Trade-off A trade-off occurs when we choose one course of action over another. In Economics, we can never have everything we want or need. We must make choices. A woman spends ten dollars buying her lunch at a local restaurant. She cannot use the same ten dollars to buy a book. A trade-off has occurred.
Sometimes a society is more concerned with economic growth than environmental quality.
Its All About Scarcity! Scarcity exists. Our wants and desires are limitless but our natural resources are limited. We can always want more than we have. As such, we are constantly choosing one course of action over another. We cannot spend ten dollars on a movie ticket and the same ten dollars on a restaurant meal.

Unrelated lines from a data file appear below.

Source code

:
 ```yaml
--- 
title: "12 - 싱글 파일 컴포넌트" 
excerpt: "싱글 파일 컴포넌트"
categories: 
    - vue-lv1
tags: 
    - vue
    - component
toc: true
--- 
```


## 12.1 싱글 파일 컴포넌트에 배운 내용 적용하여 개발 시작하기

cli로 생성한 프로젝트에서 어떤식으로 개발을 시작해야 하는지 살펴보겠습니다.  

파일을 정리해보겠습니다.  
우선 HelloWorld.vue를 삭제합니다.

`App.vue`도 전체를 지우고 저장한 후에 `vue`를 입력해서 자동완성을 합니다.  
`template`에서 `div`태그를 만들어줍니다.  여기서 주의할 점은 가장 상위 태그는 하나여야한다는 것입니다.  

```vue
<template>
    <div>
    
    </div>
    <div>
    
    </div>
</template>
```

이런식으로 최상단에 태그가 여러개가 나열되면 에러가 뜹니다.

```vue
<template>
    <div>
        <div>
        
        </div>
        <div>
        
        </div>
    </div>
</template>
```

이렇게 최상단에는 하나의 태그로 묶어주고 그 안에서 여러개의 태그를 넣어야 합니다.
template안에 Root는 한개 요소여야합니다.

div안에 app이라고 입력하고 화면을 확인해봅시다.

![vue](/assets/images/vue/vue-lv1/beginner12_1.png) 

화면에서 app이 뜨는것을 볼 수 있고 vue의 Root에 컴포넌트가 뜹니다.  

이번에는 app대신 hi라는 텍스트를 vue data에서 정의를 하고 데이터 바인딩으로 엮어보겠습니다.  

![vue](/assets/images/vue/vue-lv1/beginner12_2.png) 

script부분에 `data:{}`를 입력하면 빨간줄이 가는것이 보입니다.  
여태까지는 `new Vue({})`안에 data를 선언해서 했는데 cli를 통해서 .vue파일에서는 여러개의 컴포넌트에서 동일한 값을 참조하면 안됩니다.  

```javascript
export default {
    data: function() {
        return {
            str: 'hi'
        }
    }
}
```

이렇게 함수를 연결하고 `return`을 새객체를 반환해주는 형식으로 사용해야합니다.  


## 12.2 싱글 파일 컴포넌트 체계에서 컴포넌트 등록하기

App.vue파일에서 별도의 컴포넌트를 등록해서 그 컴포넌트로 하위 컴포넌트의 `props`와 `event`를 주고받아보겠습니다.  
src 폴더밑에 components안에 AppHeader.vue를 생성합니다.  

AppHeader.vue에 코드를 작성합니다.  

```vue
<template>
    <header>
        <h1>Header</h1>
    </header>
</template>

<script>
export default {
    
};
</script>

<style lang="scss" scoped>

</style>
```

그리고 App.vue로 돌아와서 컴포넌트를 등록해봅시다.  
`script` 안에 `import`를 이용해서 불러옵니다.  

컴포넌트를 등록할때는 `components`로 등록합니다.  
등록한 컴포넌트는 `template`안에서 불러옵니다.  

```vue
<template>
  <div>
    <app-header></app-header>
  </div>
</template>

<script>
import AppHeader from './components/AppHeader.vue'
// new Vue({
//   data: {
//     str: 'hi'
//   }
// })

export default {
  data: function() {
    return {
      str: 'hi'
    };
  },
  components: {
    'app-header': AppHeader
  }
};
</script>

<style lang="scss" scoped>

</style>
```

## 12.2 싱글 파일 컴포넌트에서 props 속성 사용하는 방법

Opportunity Cost Whenever we make a decision, we receive one thing but give other things up. If I chose to study tonight for the examination, I cannot go to the party or the movies or walk the dog. The most desirable alternative given up for the decision is the opportunity cost. Think of the opportunity cost as the best course of action of all those things you didn t get.
Scarcity and opportunity costs affect individuals, businesses, and governments.

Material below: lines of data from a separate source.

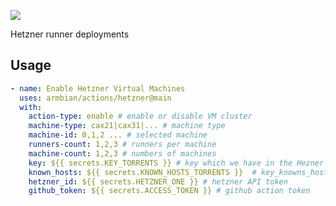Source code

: <p align="left"><img src="https://www.versio.io/img/supported-technology/hetzner-cloud.svg"></p
<h1>Hetzner runner deployments</h1>

## Usage

```yaml
- name: Enable Hetzner Virtual Machines
  uses: armbian/actions/hetzner@main
  with:
    action-type: enable # enable or disable VM cluster
    machine-type: cax21|cax31|... # machine type
    machine-id: 0,1,2 ... # selected machine
    runners-count: 1,2,3 # runners per machine
    machine-count: 1,2,3 # numbers of machines
    key: ${{ secrets.KEY_TORRENTS }} # key which we have in the Hezner API
    known_hosts: ${{ secrets.KNOWN_HOSTS_TORRENTS }}  # key_knowns_hosts which we have in the Hezner API
    hetzner_id: ${{ secrets.HETZNER_ONE }} # hetzner API token
    github_token: ${{ secrets.ACCESS_TOKEN }} # github action token

```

Guns or Butter Government officials also must choose where to spend tax dollars. When a government spends more money on the military, it must invariably spend less money on consumer goods like roads and schools. Economists refer to government trade-offs as Guns or Butter.
Thinking at the Margin Sometimes a decision involves whether to add or subtract one additional unit of a resource. After studying many hours, a student might ask herself: Should I study one more hour? This question is a question at the margin. Deciding whether to add or subtract one additional unit occurs at the margin.
Should we study one more hour? That is thinking at the margin.
Questions for Reflection Provide examples of trade-offs. Why do trade-offs exist? What is the opportunity cost? Provide an example of an opportunity cost? What is thinking at the margin? Provide an example of thinking at the margin.